Fomos ficando amigos, tomando café em Montparnasse com seu metrô de sete saídas, onde inexoravelmente me perdia.

Ali perto, o hotel onde Maria usava um fogareiro a àlcool para o cafezinho. Uma vez quase incendiou o hotel.

Falávamos discretamente da vida e despudoradamente da pintura.

Um dia, Iberê voltando do Louvre com olhar saciado disse: "Tchê, estou doido para chegar na Lapa, abrir o ateliê e começar a trabalhar!" Já havia recolhido as informações de que necessitava e estava pronto para a luta. Mesmo assim, ainda ficou quase um ano trabalhando com André Lhote.

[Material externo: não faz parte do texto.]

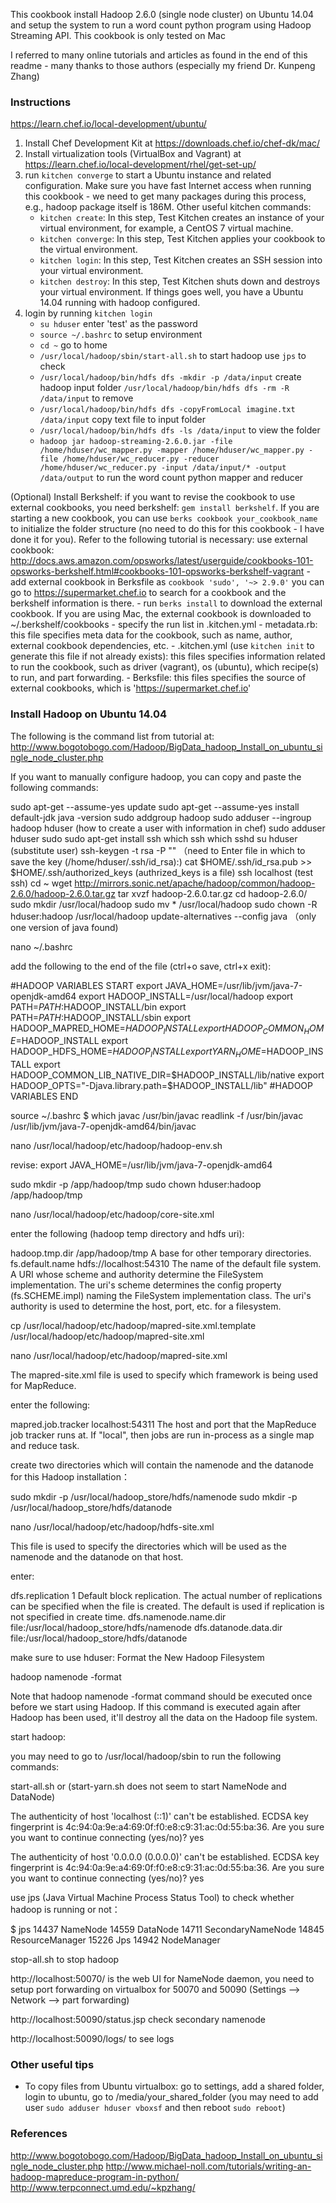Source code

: This cookbook install Hadoop 2.6.0 (single node cluster) on Ubuntu 14.04 and setup the system to run a word count python program using Hadoop Streaming API. This cookbook is only tested on Mac

I referred to many online tutorials and articles as found in the end of this readme - many thanks to those authors (especially my friend Dr. Kunpeng Zhang)

### Instructions
https://learn.chef.io/local-development/ubuntu/
1. Install Chef Development Kit at https://downloads.chef.io/chef-dk/mac/
2. Install virtualization tools (VirtualBox and Vagrant) at https://learn.chef.io/local-development/rhel/get-set-up/
3. run `kitchen converge` to start a Ubuntu instance and related configuration. Make sure you have fast Internet access when running this cookbook - we need to get many packages during this process, e.g., hadoop package itself is 186M. Other useful kitchen commands:
    - `kitchen create`: In this step, Test Kitchen creates an instance of your virtual environment, for example, a CentOS 7 virtual machine.
    - `kitchen converge`: In this step, Test Kitchen applies your cookbook to the virtual environment.
    - `kitchen login`: In this step, Test Kitchen creates an SSH session into your virtual environment.
    - `kitchen destroy`: In this step, Test Kitchen shuts down and destroys your virtual environment.
If things goes well, you have a Ubuntu 14.04 running with hadoop configured.
4. login by running `kitchen login`
    - `su hduser` enter 'test' as the password
    - `source ~/.bashrc` to setup environment
    - `cd ~` go to home
    - `/usr/local/hadoop/sbin/start-all.sh` to start hadoop use `jps` to check
    - `/usr/local/hadoop/bin/hdfs dfs -mkdir -p /data/input` create hadoop input folder `/usr/local/hadoop/bin/hdfs dfs -rm -R /data/input` to remove
    - `/usr/local/hadoop/bin/hdfs dfs -copyFromLocal imagine.txt /data/input` copy text file to input folder
    - `/usr/local/hadoop/bin/hdfs dfs -ls /data/input` to view the folder
    - `hadoop jar hadoop-streaming-2.6.0.jar -file /home/hduser/wc_mapper.py -mapper /home/hduser/wc_mapper.py -file /home/hduser/wc_reducer.py -reducer /home/hduser/wc_reducer.py -input /data/input/* -output /data/output` to run the word count python mapper and reducer

(Optional) Install Berkshelf: if you want to revise the cookbook to use external cookbooks, you need berkshelf: `gem install berkshelf`. If you are starting a new cookbook, you can use `berks cookbook your_cookbook_name` to initialize the folder structure (no need to do this for this cookbook - I have done it for you). Refer to the following tutorial is necessary: use external cookbook:
http://docs.aws.amazon.com/opsworks/latest/userguide/cookbooks-101-opsworks-berkshelf.html#cookbooks-101-opsworks-berkshelf-vagrant
    - add external cookbook in Berksfile as `cookbook 'sudo', '~> 2.9.0'` you can go to https://supermarket.chef.io to search for a cookbook and the berkshelf information is there.
    - run `berks install` to download the external cookbook. If you are using Mac, the external cookbook is downloaded to ~/.berkshelf/cookbooks
    - specify the run list in .kitchen.yml
    - metadata.rb: this file specifies meta data for the cookbook, such as name, author, external cookbook dependencies, etc.
    - .kitchen.yml (use `kitchen init` to generate this file if not already exists): this files specifies information related to run the cookbook, such as driver (vagrant), os (ubuntu), which recipe(s) to run, and part forwarding.
    - Berksfile: this files specifies the source of external cookbooks, which is 'https://supermarket.chef.io'

### Install Hadoop on Ubuntu 14.04

The following is the command list from tutorial at: http://www.bogotobogo.com/Hadoop/BigData_hadoop_Install_on_ubuntu_single_node_cluster.php

If you want to manually configure hadoop, you can copy and paste the following commands:

sudo apt-get --assume-yes update
sudo apt-get --assume-yes install default-jdk
java -version
sudo addgroup hadoop
sudo adduser --ingroup hadoop hduser (how to create a user with information in chef)
sudo adduser hduser sudo
sudo apt-get install ssh
which ssh
which sshd
su hduser (substitute user)
ssh-keygen -t rsa -P "" （need to Enter file in which to save the key (/home/hduser/.ssh/id_rsa):)
cat $HOME/.ssh/id_rsa.pub >> $HOME/.ssh/authorized_keys (authrized_keys is a file)
ssh localhost (test ssh)
cd ~
wget http://mirrors.sonic.net/apache/hadoop/common/hadoop-2.6.0/hadoop-2.6.0.tar.gz
tar xvzf hadoop-2.6.0.tar.gz
cd hadoop-2.6.0/
sudo mkdir /usr/local/hadoop
sudo mv * /usr/local/hadoop
sudo chown -R hduser:hadoop /usr/local/hadoop
update-alternatives --config java （only one version of java found)

nano ~/.bashrc

add the following to the end of the file (ctrl+o save, ctrl+x exit):

#HADOOP VARIABLES START
export JAVA_HOME=/usr/lib/jvm/java-7-openjdk-amd64
export HADOOP_INSTALL=/usr/local/hadoop
export PATH=$PATH:$HADOOP_INSTALL/bin
export PATH=$PATH:$HADOOP_INSTALL/sbin
export HADOOP_MAPRED_HOME=$HADOOP_INSTALL
export HADOOP_COMMON_HOME=$HADOOP_INSTALL
export HADOOP_HDFS_HOME=$HADOOP_INSTALL
export YARN_HOME=$HADOOP_INSTALL
export HADOOP_COMMON_LIB_NATIVE_DIR=$HADOOP_INSTALL/lib/native
export HADOOP_OPTS="-Djava.library.path=$HADOOP_INSTALL/lib"
#HADOOP VARIABLES END

source ~/.bashrc
$ which javac
/usr/bin/javac
readlink -f /usr/bin/javac /usr/lib/jvm/java-7-openjdk-amd64/bin/javac

nano /usr/local/hadoop/etc/hadoop/hadoop-env.sh

revise: export JAVA_HOME=/usr/lib/jvm/java-7-openjdk-amd64


sudo mkdir -p /app/hadoop/tmp
sudo chown hduser:hadoop /app/hadoop/tmp


nano /usr/local/hadoop/etc/hadoop/core-site.xml

enter the following (hadoop temp directory and hdfs uri):

<configuration>
 <property>
  <name>hadoop.tmp.dir</name>
  <value>/app/hadoop/tmp</value>
  <description>A base for other temporary directories.</description>
 </property>

 <property>
  <name>fs.default.name</name>
  <value>hdfs://localhost:54310</value>
  <description>The name of the default file system.  A URI whose
  scheme and authority determine the FileSystem implementation.  The
  uri's scheme determines the config property (fs.SCHEME.impl) naming
  the FileSystem implementation class.  The uri's authority is used to
  determine the host, port, etc. for a filesystem.</description>
 </property>
</configuration>

cp /usr/local/hadoop/etc/hadoop/mapred-site.xml.template /usr/local/hadoop/etc/hadoop/mapred-site.xml

nano /usr/local/hadoop/etc/hadoop/mapred-site.xml

The mapred-site.xml file is used to specify which framework is being used for MapReduce.

enter the following:

<configuration>
 <property>
  <name>mapred.job.tracker</name>
  <value>localhost:54311</value>
  <description>The host and port that the MapReduce job tracker runs
  at.  If "local", then jobs are run in-process as a single map
  and reduce task.
  </description>
 </property>
</configuration>

 create two directories which will contain the namenode and the datanode for this Hadoop installation：

 sudo mkdir -p /usr/local/hadoop_store/hdfs/namenode
 sudo mkdir -p /usr/local/hadoop_store/hdfs/datanode

 nano /usr/local/hadoop/etc/hadoop/hdfs-site.xml

 This file is used to specify the directories which will be used as the namenode and the datanode on that host.

 enter:

 <configuration>
 <property>
  <name>dfs.replication</name>
  <value>1</value>
  <description>Default block replication.
  The actual number of replications can be specified when the file is created.
  The default is used if replication is not specified in create time.
  </description>
 </property>
 <property>
   <name>dfs.namenode.name.dir</name>
   <value>file:/usr/local/hadoop_store/hdfs/namenode</value>
 </property>
 <property>
   <name>dfs.datanode.data.dir</name>
   <value>file:/usr/local/hadoop_store/hdfs/datanode</value>
 </property>
</configuration>


make sure to use hduser: Format the New Hadoop Filesystem

hadoop namenode -format


Note that hadoop namenode -format command should be executed once before we start using Hadoop.
If this command is executed again after Hadoop has been used, it'll destroy all the data on the Hadoop file system.

start hadoop:

you may need to go to /usr/local/hadoop/sbin to run the following commands:

start-all.sh or (start-yarn.sh does not seem to start NameNode and DataNode)

The authenticity of host 'localhost (::1)' can't be established.
ECDSA key fingerprint is 4c:94:0a:9e:a4:69:0f:f0:e8:c9:31:ac:0d:55:ba:36.
Are you sure you want to continue connecting (yes/no)? yes

The authenticity of host '0.0.0.0 (0.0.0.0)' can't be established.
ECDSA key fingerprint is 4c:94:0a:9e:a4:69:0f:f0:e8:c9:31:ac:0d:55:ba:36.
Are you sure you want to continue connecting (yes/no)? yes


use jps (Java Virtual Machine Process Status Tool) to check whether hadoop is running or not：

$ jps
14437 NameNode
14559 DataNode
14711 SecondaryNameNode
14845 ResourceManager
15226 Jps
14942 NodeManager

stop-all.sh to stop hadoop


http://localhost:50070/ is the web UI for NameNode daemon, you need to setup port forwarding on virtualbox for 50070 and 50090 (Settings --> Network --> part forwarding)


http://localhost:50090/status.jsp check secondary namenode

http://localhost:50090/logs/ to see logs

### Other useful tips

- To copy files from Ubuntu virtualbox: go to settings, add a shared folder, login to ubuntu, go to /media/your_shared_folder (you may need to add user `sudo adduser hduser vboxsf` and then reboot `sudo reboot`)


### References

http://www.bogotobogo.com/Hadoop/BigData_hadoop_Install_on_ubuntu_single_node_cluster.php
http://www.michael-noll.com/tutorials/writing-an-hadoop-mapreduce-program-in-python/
http://www.terpconnect.umd.edu/~kpzhang/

Demorou mas chegou. Enfim, a Lapa, o pequeno apartamento da Rua Joaquim Silva, meio escuro, a luz entrando pela área de serviço. Mas logo este espaço aparentemente tão desinteressante foi sendo desvendado e iluminado pelo olhar do pintor, o tanque de roupa, a área de serviço brilhavam sob um sol que trazia ainda a leitura de De Chirico e o severo rigor de André Lhote, manipulados pela febre de Iberê. Como eram lindos estes quadros que vinham impregnados de viagem, saíam como primeiros filhos longamente esperados!

As naturezas mortas, o cheiro dos peixes se deteriorando intocados, as mangas verdes que hoje estão na sala de D. Graciana M. F. Andrade.

De dentro para fora, depois do ateliê, as ruas de Santa Teresa buscando fundir nossa luz com a dos céus de Roma. Um pouco da Lapa também.

A igrejinha, as ladeiras, sinto até hoje o cheiro de tinta que no final da tarde, quando os quadros eram olhados e "julgados", enchia o ateliê.

Depois, a gravura sobre o metal invadia o espaço com sua parafernália: prensa, ácidos, placa. Tintas, papéis, tudo, sempre na mais perfeita ordem e limpeza. Mumca um pincel sujo para o dia seguinte.

Outros alunos de gravura apareceram: Anna Letícia, Sued, Vera, até o mestre Goeldi fez suas incursões no metal sob a orientação de Iberê.

Tivemos a sorte de receber repassadas as lições que Iberê minuciosamente anotara em sua viagem. Com a vantagem da escola ser risonha e franca, com direito a chimarrão no final do dia."